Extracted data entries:
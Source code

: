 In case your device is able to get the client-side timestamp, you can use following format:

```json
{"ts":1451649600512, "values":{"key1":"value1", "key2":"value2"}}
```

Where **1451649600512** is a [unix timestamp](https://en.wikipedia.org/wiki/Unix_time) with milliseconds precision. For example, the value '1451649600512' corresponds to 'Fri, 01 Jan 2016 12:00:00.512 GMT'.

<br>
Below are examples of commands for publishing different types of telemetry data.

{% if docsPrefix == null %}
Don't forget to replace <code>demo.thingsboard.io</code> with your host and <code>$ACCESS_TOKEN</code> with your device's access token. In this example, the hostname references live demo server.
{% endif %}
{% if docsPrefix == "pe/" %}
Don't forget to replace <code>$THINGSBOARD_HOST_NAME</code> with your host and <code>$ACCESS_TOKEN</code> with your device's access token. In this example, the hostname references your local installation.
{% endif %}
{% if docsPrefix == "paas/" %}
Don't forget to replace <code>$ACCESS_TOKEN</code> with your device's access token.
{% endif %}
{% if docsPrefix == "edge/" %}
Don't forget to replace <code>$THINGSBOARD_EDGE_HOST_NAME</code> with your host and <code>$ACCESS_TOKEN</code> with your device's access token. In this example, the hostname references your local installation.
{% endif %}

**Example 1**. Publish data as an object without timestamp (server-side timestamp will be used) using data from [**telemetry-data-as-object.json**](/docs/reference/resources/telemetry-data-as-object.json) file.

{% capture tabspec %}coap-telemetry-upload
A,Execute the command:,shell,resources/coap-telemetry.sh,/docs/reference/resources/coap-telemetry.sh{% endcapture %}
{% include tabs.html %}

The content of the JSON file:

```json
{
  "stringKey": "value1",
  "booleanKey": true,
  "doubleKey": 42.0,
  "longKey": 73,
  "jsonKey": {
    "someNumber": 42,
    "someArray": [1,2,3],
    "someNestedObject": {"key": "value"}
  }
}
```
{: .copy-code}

--

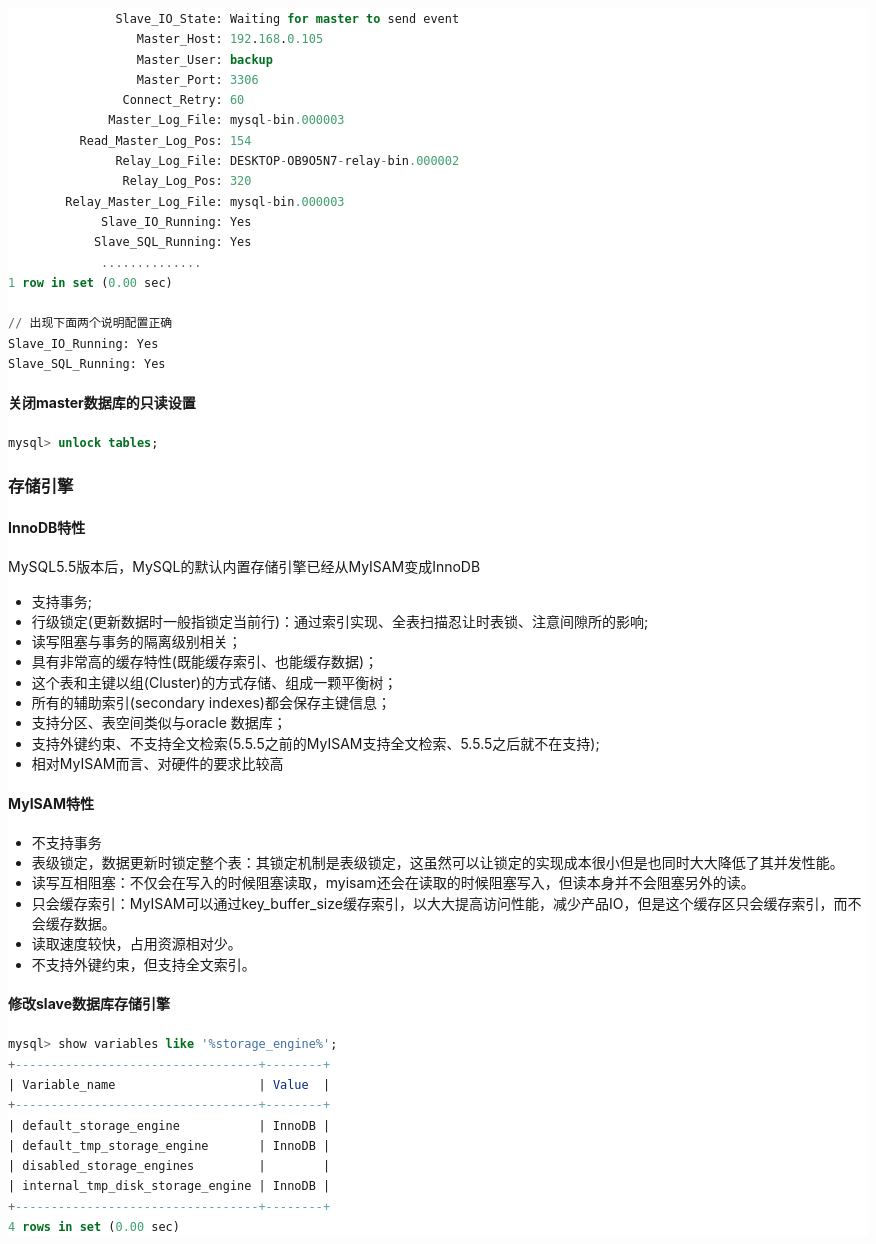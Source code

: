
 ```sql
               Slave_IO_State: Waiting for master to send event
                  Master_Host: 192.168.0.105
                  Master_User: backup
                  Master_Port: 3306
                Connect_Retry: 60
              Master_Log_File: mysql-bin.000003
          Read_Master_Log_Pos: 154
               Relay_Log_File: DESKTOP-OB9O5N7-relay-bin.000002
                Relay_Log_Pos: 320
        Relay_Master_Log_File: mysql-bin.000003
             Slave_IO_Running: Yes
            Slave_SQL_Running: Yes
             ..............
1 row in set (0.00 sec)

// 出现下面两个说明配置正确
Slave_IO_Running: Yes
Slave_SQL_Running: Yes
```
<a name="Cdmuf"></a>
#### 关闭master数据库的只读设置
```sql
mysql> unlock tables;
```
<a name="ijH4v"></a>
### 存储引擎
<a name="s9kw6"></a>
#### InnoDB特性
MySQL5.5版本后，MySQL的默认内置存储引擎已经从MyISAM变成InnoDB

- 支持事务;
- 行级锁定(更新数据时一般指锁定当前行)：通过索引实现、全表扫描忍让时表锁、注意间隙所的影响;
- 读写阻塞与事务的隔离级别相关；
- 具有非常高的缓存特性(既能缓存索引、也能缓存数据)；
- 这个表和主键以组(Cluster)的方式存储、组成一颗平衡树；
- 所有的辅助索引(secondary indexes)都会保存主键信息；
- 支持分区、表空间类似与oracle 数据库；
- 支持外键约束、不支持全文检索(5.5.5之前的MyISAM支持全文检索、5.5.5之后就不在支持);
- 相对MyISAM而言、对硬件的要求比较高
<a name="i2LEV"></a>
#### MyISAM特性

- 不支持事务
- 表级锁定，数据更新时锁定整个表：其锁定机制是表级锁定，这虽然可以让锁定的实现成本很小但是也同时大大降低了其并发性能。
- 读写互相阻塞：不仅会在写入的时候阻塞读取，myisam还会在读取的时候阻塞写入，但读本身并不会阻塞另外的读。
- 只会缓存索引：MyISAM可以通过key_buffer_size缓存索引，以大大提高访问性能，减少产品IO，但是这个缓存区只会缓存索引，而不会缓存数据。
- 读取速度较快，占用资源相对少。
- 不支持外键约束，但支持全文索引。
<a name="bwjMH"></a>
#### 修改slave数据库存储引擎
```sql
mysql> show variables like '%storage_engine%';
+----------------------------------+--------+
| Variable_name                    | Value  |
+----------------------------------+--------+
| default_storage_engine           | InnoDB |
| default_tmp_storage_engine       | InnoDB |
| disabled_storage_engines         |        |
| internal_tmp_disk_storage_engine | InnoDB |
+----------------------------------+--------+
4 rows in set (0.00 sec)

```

...

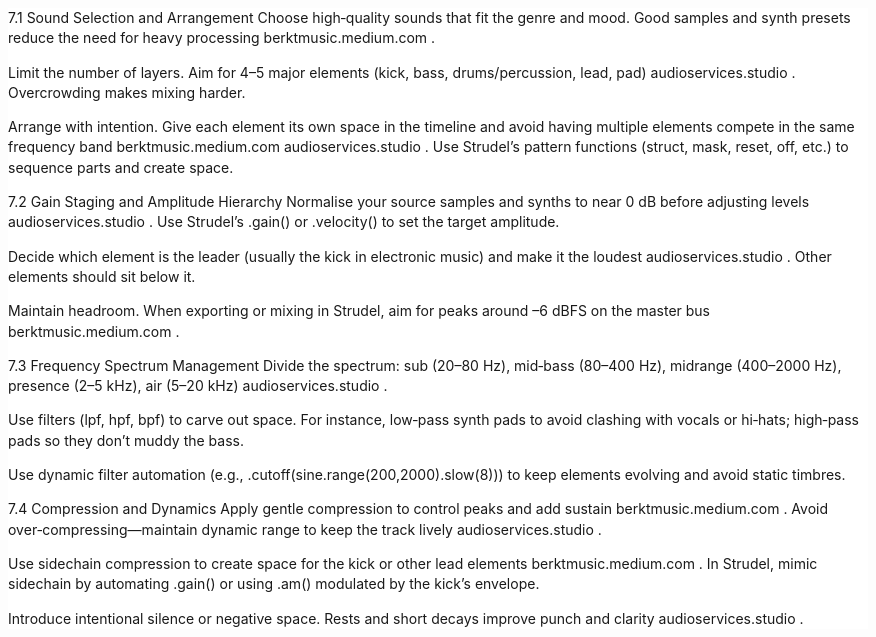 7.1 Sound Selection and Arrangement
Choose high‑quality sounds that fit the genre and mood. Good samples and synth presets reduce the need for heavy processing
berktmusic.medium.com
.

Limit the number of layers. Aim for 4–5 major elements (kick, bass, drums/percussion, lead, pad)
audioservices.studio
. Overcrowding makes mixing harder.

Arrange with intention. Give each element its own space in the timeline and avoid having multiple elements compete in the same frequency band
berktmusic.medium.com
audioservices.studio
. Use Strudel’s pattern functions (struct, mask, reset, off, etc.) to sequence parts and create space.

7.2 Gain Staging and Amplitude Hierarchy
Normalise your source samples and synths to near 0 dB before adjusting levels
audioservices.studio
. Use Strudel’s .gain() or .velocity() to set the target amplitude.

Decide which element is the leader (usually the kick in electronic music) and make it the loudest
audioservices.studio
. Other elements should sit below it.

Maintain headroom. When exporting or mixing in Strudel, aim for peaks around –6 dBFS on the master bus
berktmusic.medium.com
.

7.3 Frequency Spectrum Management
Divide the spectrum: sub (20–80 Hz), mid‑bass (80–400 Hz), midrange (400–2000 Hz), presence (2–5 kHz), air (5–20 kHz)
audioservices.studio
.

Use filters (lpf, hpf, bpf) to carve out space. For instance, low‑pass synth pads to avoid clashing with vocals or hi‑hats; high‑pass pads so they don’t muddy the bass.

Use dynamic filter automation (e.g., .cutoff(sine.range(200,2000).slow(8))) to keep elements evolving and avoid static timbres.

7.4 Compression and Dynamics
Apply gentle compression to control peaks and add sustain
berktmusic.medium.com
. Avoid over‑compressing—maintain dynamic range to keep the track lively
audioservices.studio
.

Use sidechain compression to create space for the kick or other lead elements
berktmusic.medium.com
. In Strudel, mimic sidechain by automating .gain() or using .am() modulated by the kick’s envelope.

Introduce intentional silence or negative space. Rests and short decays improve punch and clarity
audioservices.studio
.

Exercise instructions:
For the word "sidechain", find all matching lines in the entries above and copy them out.

Task result:
Use sidechain compression to create space for the kick or other lead elements
. In Strudel, mimic sidechain by automating .gain() or using .am() modulated by the kick’s envelope.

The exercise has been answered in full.